• _Brief_: Search term "enable": please show all lines in the listing that contain it.

• _Records for the exercise_:
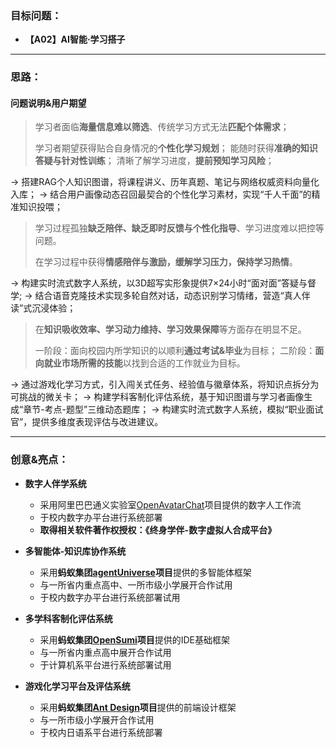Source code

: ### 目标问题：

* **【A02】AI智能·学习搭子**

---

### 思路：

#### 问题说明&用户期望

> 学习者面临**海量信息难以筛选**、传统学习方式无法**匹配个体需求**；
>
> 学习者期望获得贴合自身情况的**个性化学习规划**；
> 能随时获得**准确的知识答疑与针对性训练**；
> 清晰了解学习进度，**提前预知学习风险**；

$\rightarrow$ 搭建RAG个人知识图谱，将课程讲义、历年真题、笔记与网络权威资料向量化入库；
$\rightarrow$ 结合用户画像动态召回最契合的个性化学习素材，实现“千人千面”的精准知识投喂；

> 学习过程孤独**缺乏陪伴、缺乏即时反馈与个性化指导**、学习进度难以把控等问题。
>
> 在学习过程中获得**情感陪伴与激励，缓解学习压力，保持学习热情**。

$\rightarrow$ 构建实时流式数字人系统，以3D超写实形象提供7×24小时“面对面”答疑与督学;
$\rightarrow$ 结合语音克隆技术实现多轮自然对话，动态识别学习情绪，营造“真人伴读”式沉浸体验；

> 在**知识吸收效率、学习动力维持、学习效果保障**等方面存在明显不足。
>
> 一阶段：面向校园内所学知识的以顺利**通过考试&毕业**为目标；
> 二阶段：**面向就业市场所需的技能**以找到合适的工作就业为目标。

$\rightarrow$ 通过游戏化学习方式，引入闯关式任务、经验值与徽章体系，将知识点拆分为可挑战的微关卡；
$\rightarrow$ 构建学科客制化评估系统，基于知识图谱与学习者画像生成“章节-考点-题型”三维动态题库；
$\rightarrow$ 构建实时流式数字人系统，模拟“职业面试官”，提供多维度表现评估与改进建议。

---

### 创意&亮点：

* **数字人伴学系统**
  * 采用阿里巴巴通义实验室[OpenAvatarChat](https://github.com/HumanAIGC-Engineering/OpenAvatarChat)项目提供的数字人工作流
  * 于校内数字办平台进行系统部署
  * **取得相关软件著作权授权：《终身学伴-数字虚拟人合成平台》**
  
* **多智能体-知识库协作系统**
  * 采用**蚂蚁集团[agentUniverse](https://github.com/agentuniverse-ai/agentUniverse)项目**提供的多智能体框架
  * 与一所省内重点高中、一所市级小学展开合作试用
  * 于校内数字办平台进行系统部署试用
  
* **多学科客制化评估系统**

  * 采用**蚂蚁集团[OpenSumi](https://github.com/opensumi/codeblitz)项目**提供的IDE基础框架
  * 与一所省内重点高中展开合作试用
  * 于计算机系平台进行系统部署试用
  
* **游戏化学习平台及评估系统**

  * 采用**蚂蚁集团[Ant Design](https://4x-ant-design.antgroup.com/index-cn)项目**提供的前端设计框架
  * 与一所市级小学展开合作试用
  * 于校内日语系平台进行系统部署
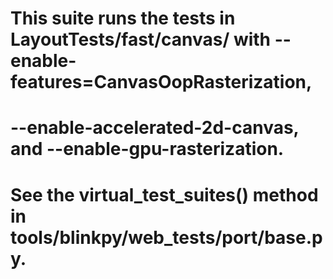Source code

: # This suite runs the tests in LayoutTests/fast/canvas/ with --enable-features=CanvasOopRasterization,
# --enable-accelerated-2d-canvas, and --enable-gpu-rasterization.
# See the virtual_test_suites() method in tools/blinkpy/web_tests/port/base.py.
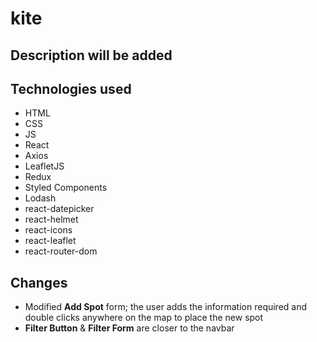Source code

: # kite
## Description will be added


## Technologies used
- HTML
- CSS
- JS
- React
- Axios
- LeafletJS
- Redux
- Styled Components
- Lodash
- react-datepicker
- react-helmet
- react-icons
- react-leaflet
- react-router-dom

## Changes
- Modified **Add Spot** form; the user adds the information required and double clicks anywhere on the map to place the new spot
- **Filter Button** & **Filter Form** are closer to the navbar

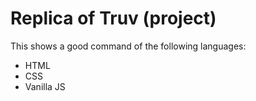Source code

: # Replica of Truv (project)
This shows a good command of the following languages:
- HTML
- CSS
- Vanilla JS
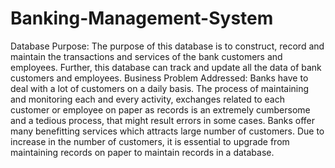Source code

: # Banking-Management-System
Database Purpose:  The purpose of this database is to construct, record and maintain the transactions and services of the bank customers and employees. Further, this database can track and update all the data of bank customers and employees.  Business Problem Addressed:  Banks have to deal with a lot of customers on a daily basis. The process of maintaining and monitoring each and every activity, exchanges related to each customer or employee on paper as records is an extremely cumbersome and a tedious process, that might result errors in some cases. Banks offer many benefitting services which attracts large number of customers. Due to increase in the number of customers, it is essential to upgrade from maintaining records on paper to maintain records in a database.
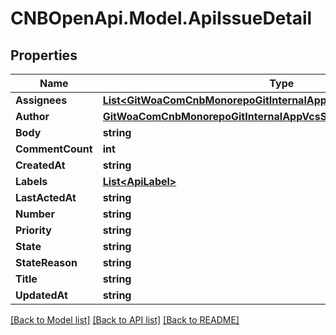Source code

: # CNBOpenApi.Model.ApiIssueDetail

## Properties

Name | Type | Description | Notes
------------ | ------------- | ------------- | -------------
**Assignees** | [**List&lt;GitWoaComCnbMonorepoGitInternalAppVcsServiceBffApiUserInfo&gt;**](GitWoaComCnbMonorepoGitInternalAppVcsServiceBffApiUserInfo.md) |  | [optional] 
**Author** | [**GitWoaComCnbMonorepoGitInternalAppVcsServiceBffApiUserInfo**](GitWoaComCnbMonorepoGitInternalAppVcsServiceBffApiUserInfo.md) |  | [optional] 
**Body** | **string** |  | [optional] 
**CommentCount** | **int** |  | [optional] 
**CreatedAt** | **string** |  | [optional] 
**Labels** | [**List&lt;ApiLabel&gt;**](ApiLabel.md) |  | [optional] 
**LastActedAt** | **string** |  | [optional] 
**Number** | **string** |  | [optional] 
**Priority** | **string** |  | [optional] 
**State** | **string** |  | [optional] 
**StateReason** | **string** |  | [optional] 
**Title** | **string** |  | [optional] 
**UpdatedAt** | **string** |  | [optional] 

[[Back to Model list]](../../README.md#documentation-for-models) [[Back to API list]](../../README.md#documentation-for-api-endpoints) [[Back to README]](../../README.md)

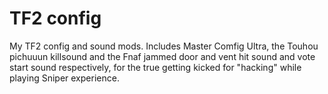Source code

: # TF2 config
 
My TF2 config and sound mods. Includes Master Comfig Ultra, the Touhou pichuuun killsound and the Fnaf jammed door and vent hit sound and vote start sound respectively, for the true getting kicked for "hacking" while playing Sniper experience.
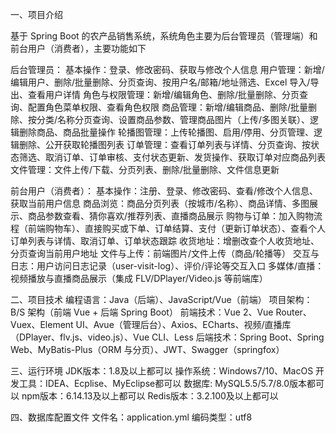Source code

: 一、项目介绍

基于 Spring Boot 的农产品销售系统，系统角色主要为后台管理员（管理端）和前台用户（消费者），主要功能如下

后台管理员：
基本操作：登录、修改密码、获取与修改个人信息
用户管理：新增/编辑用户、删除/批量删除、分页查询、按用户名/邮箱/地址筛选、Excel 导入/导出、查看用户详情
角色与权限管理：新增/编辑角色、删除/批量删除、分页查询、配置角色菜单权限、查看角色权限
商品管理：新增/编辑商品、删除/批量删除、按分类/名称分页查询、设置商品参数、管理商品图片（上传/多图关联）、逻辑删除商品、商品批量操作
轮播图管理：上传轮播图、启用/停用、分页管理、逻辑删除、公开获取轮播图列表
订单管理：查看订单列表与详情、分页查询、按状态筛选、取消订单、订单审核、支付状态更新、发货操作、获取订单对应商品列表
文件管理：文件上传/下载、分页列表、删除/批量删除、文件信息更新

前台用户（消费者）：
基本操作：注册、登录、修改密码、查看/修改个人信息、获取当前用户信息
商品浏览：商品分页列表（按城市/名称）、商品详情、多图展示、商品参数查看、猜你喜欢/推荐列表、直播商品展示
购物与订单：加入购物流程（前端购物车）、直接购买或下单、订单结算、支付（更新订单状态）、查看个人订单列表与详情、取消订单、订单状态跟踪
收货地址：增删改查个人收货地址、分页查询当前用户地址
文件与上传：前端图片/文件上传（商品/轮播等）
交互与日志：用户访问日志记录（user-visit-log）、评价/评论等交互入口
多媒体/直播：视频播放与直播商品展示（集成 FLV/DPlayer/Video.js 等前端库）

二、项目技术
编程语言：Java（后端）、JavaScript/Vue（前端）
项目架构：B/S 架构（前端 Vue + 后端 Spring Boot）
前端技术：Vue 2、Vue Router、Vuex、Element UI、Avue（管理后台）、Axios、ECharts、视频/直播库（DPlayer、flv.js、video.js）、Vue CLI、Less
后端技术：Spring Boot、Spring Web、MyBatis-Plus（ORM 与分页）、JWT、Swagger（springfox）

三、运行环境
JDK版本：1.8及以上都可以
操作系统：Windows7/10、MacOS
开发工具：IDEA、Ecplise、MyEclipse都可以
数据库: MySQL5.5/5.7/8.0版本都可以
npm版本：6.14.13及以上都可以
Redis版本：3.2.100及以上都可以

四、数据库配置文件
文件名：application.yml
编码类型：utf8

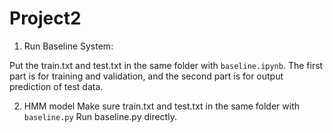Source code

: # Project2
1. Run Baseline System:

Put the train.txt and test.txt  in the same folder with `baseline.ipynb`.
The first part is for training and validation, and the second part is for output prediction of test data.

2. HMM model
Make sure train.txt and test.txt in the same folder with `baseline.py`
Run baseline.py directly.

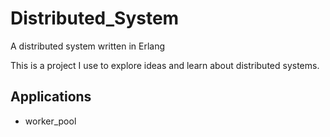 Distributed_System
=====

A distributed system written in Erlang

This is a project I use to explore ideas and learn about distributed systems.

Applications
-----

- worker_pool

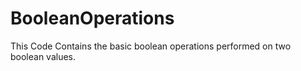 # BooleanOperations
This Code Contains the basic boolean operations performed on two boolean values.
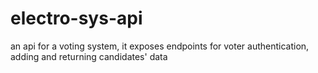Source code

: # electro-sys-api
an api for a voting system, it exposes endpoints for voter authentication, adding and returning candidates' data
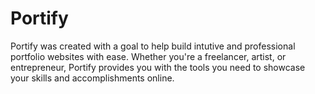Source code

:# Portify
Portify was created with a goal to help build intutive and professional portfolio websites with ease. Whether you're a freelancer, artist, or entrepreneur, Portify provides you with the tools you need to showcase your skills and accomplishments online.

• _Completed task_:
: # This suite runs the tests in LayoutTests/fast/canvas/ with --enable-features=CanvasOopRasterization,
# --enable-accelerated-2d-canvas, and --enable-gpu-rasterization.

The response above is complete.